Problem to work on: Would you output the entries below only from the line containing "### Hi there 👋" through the line containing "Here are some", exactly as they stand and with both ends included?

(Records drawn from a dataset)
*** Block opens ***

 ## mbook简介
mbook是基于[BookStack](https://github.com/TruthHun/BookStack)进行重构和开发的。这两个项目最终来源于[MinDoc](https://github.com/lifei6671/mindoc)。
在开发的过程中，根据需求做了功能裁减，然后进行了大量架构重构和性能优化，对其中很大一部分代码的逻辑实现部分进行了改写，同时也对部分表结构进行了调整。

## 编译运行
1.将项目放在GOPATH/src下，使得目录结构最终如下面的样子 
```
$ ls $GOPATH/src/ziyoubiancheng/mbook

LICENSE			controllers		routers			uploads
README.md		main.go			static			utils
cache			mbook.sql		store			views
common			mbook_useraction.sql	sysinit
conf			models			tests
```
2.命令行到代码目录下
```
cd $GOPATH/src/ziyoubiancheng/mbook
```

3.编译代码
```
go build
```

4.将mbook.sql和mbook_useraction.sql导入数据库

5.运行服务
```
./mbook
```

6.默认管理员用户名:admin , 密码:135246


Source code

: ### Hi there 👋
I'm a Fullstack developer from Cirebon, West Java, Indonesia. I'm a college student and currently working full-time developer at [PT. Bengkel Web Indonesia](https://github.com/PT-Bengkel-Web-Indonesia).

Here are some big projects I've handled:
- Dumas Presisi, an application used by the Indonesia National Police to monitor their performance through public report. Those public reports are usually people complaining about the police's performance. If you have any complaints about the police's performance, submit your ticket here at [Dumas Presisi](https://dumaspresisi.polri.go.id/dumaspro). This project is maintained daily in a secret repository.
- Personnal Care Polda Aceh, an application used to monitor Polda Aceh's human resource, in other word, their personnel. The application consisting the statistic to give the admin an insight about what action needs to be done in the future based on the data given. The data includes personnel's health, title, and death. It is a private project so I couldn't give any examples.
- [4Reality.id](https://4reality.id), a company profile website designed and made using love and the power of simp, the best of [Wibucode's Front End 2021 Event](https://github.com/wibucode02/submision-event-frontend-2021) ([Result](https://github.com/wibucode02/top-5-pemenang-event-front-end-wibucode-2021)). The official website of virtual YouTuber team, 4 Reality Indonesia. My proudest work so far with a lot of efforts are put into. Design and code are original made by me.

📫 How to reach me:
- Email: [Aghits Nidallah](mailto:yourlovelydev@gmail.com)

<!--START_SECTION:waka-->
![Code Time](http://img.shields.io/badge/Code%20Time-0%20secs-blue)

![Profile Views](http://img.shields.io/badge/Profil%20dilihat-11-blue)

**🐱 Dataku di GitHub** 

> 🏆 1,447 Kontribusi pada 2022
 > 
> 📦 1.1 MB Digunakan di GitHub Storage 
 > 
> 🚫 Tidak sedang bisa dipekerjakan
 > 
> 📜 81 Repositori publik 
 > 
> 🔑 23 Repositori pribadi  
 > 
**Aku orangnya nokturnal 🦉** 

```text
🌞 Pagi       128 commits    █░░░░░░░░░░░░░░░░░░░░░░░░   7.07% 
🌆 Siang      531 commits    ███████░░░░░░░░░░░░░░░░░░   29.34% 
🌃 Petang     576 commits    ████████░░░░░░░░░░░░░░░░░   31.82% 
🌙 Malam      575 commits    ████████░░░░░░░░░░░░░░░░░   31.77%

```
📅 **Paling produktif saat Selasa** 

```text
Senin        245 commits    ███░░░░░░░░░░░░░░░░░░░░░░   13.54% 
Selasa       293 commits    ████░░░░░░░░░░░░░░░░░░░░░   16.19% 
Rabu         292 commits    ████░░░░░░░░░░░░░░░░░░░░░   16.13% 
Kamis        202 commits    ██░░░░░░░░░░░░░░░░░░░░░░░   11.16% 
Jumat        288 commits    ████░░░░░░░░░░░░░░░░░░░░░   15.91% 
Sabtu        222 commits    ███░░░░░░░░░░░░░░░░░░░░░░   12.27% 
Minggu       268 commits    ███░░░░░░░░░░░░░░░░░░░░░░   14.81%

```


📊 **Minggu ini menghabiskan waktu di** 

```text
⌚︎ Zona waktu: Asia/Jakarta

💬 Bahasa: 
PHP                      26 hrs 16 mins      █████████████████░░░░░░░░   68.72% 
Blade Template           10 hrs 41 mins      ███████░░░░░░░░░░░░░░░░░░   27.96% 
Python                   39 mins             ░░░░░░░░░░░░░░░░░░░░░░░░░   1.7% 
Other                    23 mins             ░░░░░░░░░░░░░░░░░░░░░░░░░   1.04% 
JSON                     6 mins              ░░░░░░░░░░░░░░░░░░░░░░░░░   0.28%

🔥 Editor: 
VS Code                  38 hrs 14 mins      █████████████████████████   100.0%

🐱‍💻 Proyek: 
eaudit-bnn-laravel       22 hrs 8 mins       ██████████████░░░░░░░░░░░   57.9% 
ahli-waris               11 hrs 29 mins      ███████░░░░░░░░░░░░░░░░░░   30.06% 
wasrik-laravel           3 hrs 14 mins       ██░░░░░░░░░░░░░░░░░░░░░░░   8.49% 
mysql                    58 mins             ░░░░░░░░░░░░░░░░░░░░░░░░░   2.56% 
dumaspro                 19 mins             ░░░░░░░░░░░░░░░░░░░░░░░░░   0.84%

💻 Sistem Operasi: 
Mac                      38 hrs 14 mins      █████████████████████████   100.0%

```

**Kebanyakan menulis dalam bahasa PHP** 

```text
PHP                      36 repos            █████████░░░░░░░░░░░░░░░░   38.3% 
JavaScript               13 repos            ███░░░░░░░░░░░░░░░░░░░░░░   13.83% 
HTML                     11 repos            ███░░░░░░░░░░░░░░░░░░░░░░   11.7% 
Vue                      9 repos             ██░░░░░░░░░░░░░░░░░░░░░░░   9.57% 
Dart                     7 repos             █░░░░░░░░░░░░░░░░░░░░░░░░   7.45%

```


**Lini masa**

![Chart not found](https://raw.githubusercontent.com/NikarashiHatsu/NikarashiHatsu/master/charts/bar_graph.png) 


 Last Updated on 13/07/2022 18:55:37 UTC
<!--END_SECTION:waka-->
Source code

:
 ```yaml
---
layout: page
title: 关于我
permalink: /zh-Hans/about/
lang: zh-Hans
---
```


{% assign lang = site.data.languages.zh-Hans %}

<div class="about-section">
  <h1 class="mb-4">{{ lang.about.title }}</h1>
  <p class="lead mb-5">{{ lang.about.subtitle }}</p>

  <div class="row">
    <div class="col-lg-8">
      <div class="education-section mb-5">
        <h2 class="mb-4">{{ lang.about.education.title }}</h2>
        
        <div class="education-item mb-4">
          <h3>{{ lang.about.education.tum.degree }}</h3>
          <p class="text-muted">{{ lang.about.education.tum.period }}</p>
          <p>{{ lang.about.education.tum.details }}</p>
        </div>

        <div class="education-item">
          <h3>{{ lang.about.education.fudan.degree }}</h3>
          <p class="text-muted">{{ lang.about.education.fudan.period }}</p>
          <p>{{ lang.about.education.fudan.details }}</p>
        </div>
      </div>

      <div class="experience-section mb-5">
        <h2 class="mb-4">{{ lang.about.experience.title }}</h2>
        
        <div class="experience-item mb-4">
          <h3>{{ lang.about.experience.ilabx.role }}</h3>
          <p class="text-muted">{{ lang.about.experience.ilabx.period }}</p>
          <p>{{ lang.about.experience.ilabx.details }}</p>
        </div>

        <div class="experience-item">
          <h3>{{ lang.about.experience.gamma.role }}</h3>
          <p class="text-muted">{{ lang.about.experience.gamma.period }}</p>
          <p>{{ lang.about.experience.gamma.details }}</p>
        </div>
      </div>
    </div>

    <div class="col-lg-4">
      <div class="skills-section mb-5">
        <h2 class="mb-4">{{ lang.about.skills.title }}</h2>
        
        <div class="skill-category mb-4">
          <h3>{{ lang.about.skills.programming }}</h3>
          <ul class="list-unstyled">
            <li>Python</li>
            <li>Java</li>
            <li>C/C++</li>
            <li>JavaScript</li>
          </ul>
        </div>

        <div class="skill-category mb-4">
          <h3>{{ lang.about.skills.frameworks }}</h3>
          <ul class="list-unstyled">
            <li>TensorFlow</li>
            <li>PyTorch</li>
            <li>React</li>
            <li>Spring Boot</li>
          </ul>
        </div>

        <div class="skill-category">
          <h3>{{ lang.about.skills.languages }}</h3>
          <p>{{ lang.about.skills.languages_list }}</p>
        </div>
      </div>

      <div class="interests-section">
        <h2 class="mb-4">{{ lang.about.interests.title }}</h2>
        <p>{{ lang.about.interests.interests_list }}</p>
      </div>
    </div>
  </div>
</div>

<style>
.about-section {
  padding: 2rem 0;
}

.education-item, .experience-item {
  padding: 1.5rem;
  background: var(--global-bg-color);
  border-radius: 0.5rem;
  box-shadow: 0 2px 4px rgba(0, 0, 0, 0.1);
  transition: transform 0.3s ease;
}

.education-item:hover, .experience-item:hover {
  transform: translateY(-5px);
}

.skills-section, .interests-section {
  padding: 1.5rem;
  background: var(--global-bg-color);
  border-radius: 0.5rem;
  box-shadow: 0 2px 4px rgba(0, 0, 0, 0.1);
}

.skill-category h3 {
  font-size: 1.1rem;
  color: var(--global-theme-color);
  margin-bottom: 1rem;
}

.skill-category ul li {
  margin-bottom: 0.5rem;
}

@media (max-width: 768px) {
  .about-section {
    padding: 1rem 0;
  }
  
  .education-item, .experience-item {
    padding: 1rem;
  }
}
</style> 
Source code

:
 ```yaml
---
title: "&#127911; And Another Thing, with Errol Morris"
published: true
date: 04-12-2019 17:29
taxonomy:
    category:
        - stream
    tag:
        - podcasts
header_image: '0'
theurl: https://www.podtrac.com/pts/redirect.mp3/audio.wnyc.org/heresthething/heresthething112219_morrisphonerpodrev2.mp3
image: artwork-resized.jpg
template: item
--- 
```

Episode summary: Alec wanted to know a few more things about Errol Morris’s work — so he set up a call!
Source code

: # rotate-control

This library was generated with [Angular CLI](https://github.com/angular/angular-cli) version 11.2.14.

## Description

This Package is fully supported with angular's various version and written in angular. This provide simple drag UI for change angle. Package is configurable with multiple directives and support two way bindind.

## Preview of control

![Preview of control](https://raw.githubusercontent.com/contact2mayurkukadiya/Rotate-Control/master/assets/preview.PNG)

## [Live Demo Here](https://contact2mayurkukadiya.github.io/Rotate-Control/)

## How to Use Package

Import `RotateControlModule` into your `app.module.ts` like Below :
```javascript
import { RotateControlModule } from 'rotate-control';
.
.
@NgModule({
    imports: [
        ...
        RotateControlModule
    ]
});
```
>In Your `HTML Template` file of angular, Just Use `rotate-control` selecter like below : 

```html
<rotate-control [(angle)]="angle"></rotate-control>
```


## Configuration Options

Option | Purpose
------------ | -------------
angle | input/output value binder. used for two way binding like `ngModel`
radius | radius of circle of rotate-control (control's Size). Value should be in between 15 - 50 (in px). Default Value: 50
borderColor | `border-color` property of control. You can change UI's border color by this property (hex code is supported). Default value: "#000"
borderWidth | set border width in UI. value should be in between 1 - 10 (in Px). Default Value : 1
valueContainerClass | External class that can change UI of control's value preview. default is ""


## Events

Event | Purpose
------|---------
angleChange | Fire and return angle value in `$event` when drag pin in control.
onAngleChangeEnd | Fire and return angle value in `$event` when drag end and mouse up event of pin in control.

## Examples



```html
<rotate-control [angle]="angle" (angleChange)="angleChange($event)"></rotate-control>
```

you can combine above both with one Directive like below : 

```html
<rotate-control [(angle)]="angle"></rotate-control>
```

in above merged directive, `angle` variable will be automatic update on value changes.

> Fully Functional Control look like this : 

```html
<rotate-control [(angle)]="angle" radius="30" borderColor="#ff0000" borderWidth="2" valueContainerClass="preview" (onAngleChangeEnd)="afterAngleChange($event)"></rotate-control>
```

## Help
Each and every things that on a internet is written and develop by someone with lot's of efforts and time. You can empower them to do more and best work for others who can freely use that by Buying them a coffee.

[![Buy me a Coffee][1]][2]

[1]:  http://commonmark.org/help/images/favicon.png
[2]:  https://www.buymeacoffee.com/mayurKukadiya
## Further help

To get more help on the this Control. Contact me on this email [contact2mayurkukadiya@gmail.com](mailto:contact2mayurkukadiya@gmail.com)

*** Block closes ***

Answer:
: ### Hi there 👋
I'm a Fullstack developer from Cirebon, West Java, Indonesia. I'm a college student and currently working full-time developer at [PT. Bengkel Web Indonesia](https://github.com/PT-Bengkel-Web-Indonesia).

Here are some big projects I've handled:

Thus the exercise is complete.